Records from a dataset:
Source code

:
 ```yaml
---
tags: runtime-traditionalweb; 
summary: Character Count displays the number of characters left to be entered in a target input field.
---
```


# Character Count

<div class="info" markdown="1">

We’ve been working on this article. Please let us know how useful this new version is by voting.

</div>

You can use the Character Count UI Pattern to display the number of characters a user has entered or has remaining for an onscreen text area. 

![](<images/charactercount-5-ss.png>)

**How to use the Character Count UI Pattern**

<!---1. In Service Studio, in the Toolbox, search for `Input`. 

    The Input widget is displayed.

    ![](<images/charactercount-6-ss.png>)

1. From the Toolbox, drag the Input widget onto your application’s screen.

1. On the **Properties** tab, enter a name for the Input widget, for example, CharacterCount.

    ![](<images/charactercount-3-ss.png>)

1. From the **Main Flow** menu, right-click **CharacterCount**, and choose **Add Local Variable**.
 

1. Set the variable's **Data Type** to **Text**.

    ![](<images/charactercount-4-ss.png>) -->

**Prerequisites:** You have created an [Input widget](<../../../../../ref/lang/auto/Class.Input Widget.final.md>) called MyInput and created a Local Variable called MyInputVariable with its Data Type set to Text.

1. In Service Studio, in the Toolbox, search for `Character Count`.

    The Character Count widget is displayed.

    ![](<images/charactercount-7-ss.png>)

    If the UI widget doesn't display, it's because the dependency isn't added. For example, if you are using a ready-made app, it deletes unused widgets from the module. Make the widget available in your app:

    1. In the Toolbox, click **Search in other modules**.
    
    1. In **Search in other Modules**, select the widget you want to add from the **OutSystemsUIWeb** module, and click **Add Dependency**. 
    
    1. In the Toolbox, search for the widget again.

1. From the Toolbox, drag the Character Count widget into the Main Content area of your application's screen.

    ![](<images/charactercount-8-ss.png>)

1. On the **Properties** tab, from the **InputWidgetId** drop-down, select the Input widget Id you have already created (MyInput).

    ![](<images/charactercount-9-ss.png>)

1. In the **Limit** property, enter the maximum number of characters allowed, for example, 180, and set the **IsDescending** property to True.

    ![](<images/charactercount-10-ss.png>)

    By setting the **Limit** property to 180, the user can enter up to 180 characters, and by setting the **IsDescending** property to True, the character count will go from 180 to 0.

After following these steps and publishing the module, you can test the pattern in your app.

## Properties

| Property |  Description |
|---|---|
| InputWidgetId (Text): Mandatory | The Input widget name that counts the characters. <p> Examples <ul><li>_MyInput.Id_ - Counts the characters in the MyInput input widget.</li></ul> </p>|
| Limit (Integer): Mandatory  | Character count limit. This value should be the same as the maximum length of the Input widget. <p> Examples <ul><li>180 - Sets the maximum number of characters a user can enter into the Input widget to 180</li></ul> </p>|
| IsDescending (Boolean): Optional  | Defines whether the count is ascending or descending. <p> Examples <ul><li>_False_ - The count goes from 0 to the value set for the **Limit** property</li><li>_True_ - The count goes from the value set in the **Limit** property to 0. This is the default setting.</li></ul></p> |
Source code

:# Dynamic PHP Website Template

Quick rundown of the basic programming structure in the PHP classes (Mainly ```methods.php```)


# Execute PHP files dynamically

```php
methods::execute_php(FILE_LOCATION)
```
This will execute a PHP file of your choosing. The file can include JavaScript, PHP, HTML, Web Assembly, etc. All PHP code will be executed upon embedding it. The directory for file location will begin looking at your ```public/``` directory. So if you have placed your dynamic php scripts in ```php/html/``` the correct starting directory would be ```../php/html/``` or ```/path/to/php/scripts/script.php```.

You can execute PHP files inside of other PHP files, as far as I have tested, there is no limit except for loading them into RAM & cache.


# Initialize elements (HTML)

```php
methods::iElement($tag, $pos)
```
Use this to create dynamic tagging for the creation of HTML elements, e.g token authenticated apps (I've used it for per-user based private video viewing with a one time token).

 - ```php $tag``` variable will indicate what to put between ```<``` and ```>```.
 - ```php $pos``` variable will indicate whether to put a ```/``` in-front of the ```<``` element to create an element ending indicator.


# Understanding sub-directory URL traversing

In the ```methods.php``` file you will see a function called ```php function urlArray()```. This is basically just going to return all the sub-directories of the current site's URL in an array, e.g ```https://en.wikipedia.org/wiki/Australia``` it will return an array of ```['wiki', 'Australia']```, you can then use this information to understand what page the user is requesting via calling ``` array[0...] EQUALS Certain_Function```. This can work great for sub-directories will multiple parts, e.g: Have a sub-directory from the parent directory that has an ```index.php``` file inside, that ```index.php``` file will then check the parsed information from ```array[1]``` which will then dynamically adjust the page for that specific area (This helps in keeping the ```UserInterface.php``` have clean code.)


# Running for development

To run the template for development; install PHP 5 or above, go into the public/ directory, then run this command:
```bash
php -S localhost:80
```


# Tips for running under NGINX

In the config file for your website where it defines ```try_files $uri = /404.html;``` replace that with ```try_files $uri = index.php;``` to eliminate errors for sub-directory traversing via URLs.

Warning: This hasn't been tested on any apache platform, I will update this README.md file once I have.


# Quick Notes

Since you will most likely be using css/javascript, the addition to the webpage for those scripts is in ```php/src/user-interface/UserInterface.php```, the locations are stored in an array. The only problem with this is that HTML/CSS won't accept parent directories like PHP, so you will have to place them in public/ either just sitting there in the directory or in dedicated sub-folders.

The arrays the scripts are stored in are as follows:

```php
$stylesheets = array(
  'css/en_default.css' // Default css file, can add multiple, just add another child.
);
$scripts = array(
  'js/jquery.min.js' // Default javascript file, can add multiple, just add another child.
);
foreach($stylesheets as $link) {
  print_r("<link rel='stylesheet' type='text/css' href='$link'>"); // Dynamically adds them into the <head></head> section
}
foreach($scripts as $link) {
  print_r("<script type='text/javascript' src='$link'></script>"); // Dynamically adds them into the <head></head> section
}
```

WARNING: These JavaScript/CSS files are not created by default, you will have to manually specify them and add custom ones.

> _About this task_:
Out of the entries, report each line that contains the word "Studio".

> _Your solution_:
<!---1. In Service Studio, in the Toolbox, search for `Input`. 
1. In Service Studio, in the Toolbox, search for `Character Count`.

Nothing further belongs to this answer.